> [WORK INSTRUCTION]
Repeat the lines below exactly as written, please, from the line with "- relación, estado-industria-empresa, para" to the line with "- Salidas: Proyectos, estudiante", both lines included, and no others.

> [INFORMATION SHOWN]
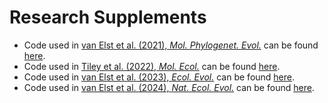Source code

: # Research Supplements

- Code used in [van Elst et al. (2021), *Mol. Phylogenet. Evol.*](https://doi.org/10.1016/j.ympev.2020.107036) can be found [here](https://github.com/t-vane/van_Elst_et_al_2021_Myrmecocystus_phylogenomics).
- Code used in [Tiley et al. (2022), *Mol. Ecol.*](https://doi.org/10.1111/mec.16632) can be found [here](https://github.com/t-vane/Tiley_et_al_2022_Microcebus_lehilahytsara).
- Code used in [van Elst et al. (2023), *Ecol. Evol.*](https://doi.org/10.1002/ece3.10254) can be found [here](https://github.com/t-vane/vanElst_et_al_2023_Microcebus_gerpi).
- Code used in [van Elst et al. (2024), *Nat. Ecol. Evol.*](https://doi.org/10.1038/s41559-024-02547-w) can be found [here](https://github.com/t-vane/vanElst_et_al_2024_Cryptic_diversification).
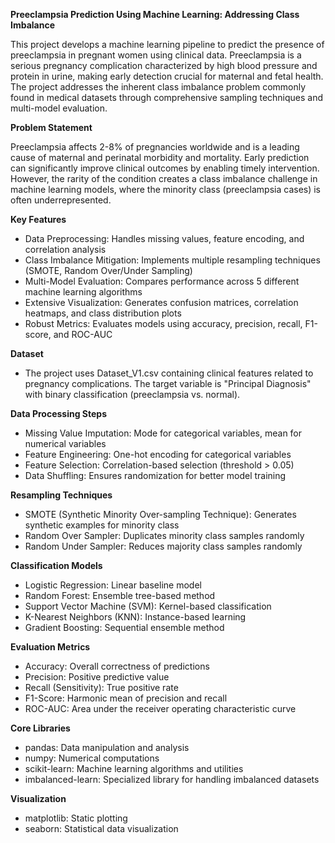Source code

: **Preeclampsia Prediction Using Machine Learning: Addressing Class Imbalance**

This project develops a machine learning pipeline to predict the presence of preeclampsia in pregnant women using clinical data. Preeclampsia is a serious pregnancy complication characterized by high blood pressure and protein in urine, making early detection crucial for maternal and fetal health. The project addresses the inherent class imbalance problem commonly found in medical datasets through comprehensive sampling techniques and multi-model evaluation.

**Problem Statement**

Preeclampsia affects 2-8% of pregnancies worldwide and is a leading cause of maternal and perinatal morbidity and mortality. Early prediction can significantly improve clinical outcomes by enabling timely intervention. However, the rarity of the condition creates a class imbalance challenge in machine learning models, where the minority class (preeclampsia cases) is often underrepresented.

**Key Features**
- Data Preprocessing: Handles missing values, feature encoding, and correlation analysis
- Class Imbalance Mitigation: Implements multiple resampling techniques (SMOTE, Random Over/Under Sampling)
- Multi-Model Evaluation: Compares performance across 5 different machine learning algorithms
- Extensive Visualization: Generates confusion matrices, correlation heatmaps, and class distribution plots
- Robust Metrics: Evaluates models using accuracy, precision, recall, F1-score, and ROC-AUC

**Dataset**
- The project uses Dataset_V1.csv containing clinical features related to pregnancy complications. The target variable is "Principal Diagnosis" with binary classification (preeclampsia vs. normal).
  
**Data Processing Steps**
- Missing Value Imputation: Mode for categorical variables, mean for numerical variables
- Feature Engineering: One-hot encoding for categorical variables
- Feature Selection: Correlation-based selection (threshold > 0.05)
- Data Shuffling: Ensures randomization for better model training

**Resampling Techniques**
- SMOTE (Synthetic Minority Over-sampling Technique): Generates synthetic examples for minority class
- Random Over Sampler: Duplicates minority class samples randomly
- Random Under Sampler: Reduces majority class samples randomly

**Classification Models**
- Logistic Regression: Linear baseline model
- Random Forest: Ensemble tree-based method
- Support Vector Machine (SVM): Kernel-based classification
- K-Nearest Neighbors (KNN): Instance-based learning
- Gradient Boosting: Sequential ensemble method

**Evaluation Metrics**
- Accuracy: Overall correctness of predictions
- Precision: Positive predictive value
- Recall (Sensitivity): True positive rate
- F1-Score: Harmonic mean of precision and recall
- ROC-AUC: Area under the receiver operating characteristic curve

**Core Libraries**
- pandas: Data manipulation and analysis
- numpy: Numerical computations
- scikit-learn: Machine learning algorithms and utilities
- imbalanced-learn: Specialized library for handling imbalanced datasets

**Visualization**
- matplotlib: Static plotting
- seaborn: Statistical data visualization
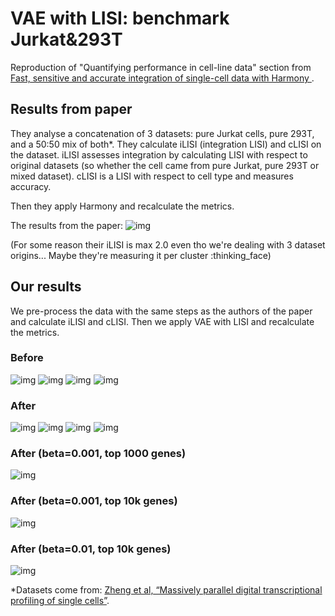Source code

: # VAE with LISI: benchmark Jurkat&293T

Reproduction of "Quantifying performance in cell-line data" section from [Fast, sensitive and accurate integration of single-cell data with Harmony
](https://www.nature.com/articles/s41592-019-0619-0). 

## Results from paper
They analyse a concatenation of 3 datasets: pure Jurkat cells, pure 293T, and a 50:50 mix of both*. They calculate iLISI (integration LISI) and cLISI on the dataset. iLISI assesses integration by calculating LISI with respect to original datasets (so whether the cell came from pure Jurkat, pure 293T or mixed dataset). cLISI is a LISI with respect to cell type and measures accuracy.

Then they apply Harmony and recalculate the metrics.

The results from the paper:
![img](https://media.springernature.com/lw685/springer-static/image/art%3A10.1038%2Fs41592-019-0619-0/MediaObjects/41592_2019_619_Fig2_HTML.png?as=webp)

(For some reason their iLISI is max 2.0 even tho we're dealing with 3 dataset origins... Maybe they're measuring it per cluster :thinking_face)


## Our results
We pre-process the data with the same steps as the authors of the paper and calculate iLISI and cLISI. Then we apply VAE with LISI and recalculate the metrics.


### Before
![img](img/before_dataset.png)
![img](img/before_cell_type.png)
![img](img/before_clisi.png)
![img](img/before_ilisi.png)

### After
![img](img/after_dataset.png)
![img](img/after_cell_type.png)
![img](img/after_clisi.png)
![img](img/after_ilisi.png)

### After (beta=0.001, top 1000 genes)
![img](img/after_beta_0.001.png)

### After (beta=0.001, top 10k genes)
![img](img/after_beta_0.001_1k_genes.png)

### After (beta=0.01, top 10k genes)
![img](img/after_beta_0.01_10k_genes.png)

*Datasets come from: [Zheng et al, “Massively parallel digital transcriptional profiling of single cells”](http://www.nature.com/articles/ncomms14049).
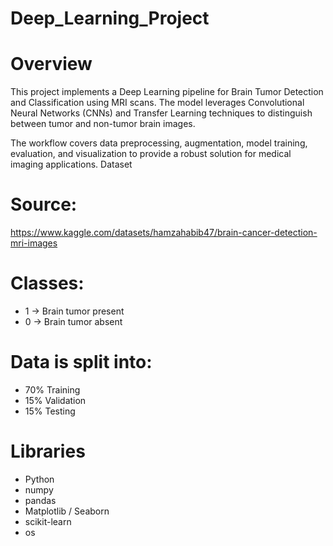 # Deep_Learning_Project
# Overview
This project implements a Deep Learning pipeline for Brain Tumor Detection and Classification using MRI scans. The model leverages Convolutional Neural Networks (CNNs) and Transfer Learning techniques to distinguish between tumor and non-tumor brain images.

The workflow covers data preprocessing, augmentation, model training, evaluation, and visualization to provide a robust solution for medical imaging applications.
Dataset

# Source: 
https://www.kaggle.com/datasets/hamzahabib47/brain-cancer-detection-mri-images

# Classes:
* 1 → Brain tumor present
* 0 → Brain tumor absent

# Data is split into:
* 70% Training
* 15% Validation
* 15% Testing

# Libraries
* Python
* numpy
* pandas
* Matplotlib / Seaborn
* scikit-learn
* os
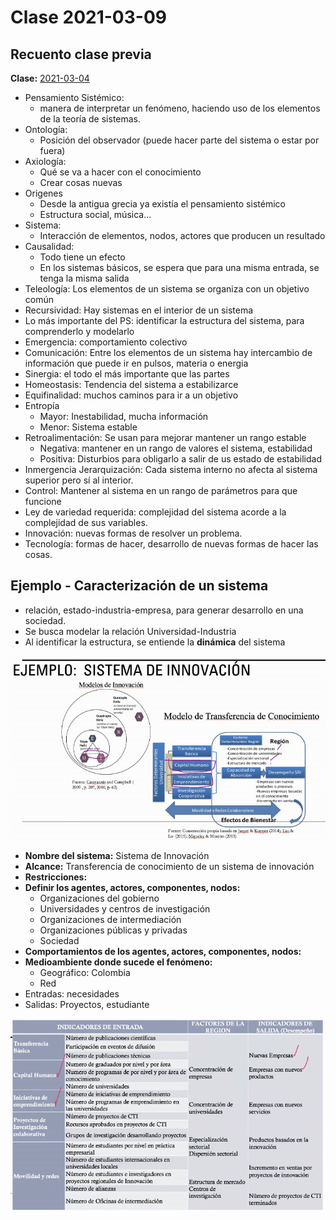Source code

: # Clase 2021-03-09

## Recuento clase previa

**Clase:** [2021-03-04](2021_03_04.md)

- Pensamiento Sistémico:
  - manera de interpretar un fenómeno, haciendo uso de los elementos de la teoría de sistemas.
- Ontología:
  - Posición del observador (puede hacer parte del sistema o estar por fuera)
- Axiología:
  - Qué se va a hacer con el conocimiento
  - Crear cosas nuevas
- Origenes
  - Desde la antigua grecia ya existía el pensamiento sistémico
  - Estructura social, música...
- Sistema:
  - Interacción de elementos, nodos, actores que producen un resultado
- Causalidad:
  - Todo tiene un efecto
  - En los sistemas básicos, se espera que para una misma entrada, se tenga la misma salida
- Teleología: Los elementos de un sistema se organiza con un objetivo común
- Recursividad: Hay sistemas en el interior de un sistema
- Lo más importante del PS: identificar la estructura del sistema, para comprenderlo y modelarlo
- Emergencia: comportamiento colectivo
- Comunicación: Entre los elementos de un sistema hay intercambio de información que puede ir en pulsos, materia o energia
- Sinergia: el todo el más importante que las partes
- Homeostasis: Tendencia del sistema a estabilizarce
- Equifinalidad: muchos caminos para ir a un objetivo
- Entropía
  - Mayor: Inestabilidad, mucha información
  - Menor: Sistema estable
- Retroalimentación: Se usan para mejorar  mantener un rango estable 
  - Negativa: mantener en un rango de valores el sistema, estabilidad
  - Positiva: Disturbios para obligarlo a salir de us estado de estabilidad
- Inmergencia Jerarquización: Cada sistema interno no afecta al sistema superior pero sí al interior.
- Control: Mantener al sistema en un rango de parámetros para que funcione
- Ley de variedad requerida: complejidad del sistema acorde a la complejidad de sus variables.
- Innovación: nuevas formas de resolver un problema.
- Tecnología: formas de hacer, desarrollo de nuevas formas de hacer las cosas.

## Ejemplo - Caracterización de un sistema

- relación, estado-industria-empresa, para generar desarrollo en una sociedad.
- Se busca modelar la relación Universidad-Industria
- Al identificar la estructura, se entiende la **dinámica** del sistema

![Ejemplo de modelamiento](images/00E.png)

- **Nombre del sistema:** Sistema de Innovación
- **Alcance:** Transferencia de conocimiento de un sistema de innovación
- **Restricciones:**
- **Definir los agentes, actores, componentes, nodos:** 
  - Organizaciones del gobierno
  - Universidades y centros de investigación
  - Organizaciones de intermediación
  - Organizaciones públicas y privadas
  - Sociedad
- **Comportamientos de los agentes, actores, componentes, nodos:**
- **Medioambiente donde sucede el fenómeno:**
  - Geográfico: Colombia
  - Red
- Entradas: necesidades
- Salidas: Proyectos, estudiante

![Entradas y salidas](images/00F.png)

> [RESPONSE TO THE TASK]
- relación, estado-industria-empresa, para generar desarrollo en una sociedad.
- Se busca modelar la relación Universidad-Industria
- Al identificar la estructura, se entiende la **dinámica** del sistema

![Ejemplo de modelamiento](images/00E.png)

- **Nombre del sistema:** Sistema de Innovación
- **Alcance:** Transferencia de conocimiento de un sistema de innovación
- **Restricciones:**
- **Definir los agentes, actores, componentes, nodos:** 
  - Organizaciones del gobierno
  - Universidades y centros de investigación
  - Organizaciones de intermediación
  - Organizaciones públicas y privadas
  - Sociedad
- **Comportamientos de los agentes, actores, componentes, nodos:**
- **Medioambiente donde sucede el fenómeno:**
  - Geográfico: Colombia
  - Red
- Entradas: necesidades
- Salidas: Proyectos, estudiante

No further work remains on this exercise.